Symposium Description
This workshop will address the intersection of two trends in network science. On the one hand, real-world networks are increasingly annotated with rich metadata, including vertex or edge attributes or temporal information. Making sense of such data requires moving beyond simple models of network structure. On the other, hypotheses about network structure and the processes that create those patterns are increasingly sophisticated. The tools of statistical inference for network models offer a principled and effective approach for both understanding richly annotated network data and testing interesting network hypotheses.
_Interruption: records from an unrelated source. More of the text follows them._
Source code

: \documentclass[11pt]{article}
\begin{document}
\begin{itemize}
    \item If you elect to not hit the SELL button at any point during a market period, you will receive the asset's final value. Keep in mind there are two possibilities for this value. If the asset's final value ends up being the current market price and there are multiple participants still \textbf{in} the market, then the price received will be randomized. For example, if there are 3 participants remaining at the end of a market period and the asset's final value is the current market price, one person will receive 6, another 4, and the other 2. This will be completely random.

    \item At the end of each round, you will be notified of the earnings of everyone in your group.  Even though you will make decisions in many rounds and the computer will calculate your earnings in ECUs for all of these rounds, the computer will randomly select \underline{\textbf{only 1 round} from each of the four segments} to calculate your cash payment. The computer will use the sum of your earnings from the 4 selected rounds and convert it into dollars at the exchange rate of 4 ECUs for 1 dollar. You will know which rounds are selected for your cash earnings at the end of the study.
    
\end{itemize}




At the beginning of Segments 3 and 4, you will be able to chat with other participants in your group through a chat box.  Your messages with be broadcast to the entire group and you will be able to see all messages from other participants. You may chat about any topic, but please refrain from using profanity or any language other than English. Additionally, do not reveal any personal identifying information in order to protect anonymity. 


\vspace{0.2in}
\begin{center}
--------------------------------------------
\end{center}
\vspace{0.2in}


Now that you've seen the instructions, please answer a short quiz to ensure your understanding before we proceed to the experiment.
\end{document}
In particular, probabilistic models are a quantitative approach that allow researchers both to infer complicated hidden structural patterns in existing data and generate synthetic data sets whose structure is statistically similar to real data. These models facilitate handling many of the challenges of understanding real data, including accounting for noise and missing values, and they connect theory with data by providing interpretable results. Statistical inference is thus a powerful and useful tool for modeling and understanding networks.
The development of new tools and their application to understand real systems is now a major community effort in network science. Despite their power and utility, however, these techniques are not as easy or approachable as simpler tools, like degree distributions, centrality scores, and clustering coefficients. Increasingly, new applications and richer data sets offer new opportunities for developing and applying the principled techniques of statistical inference to networks.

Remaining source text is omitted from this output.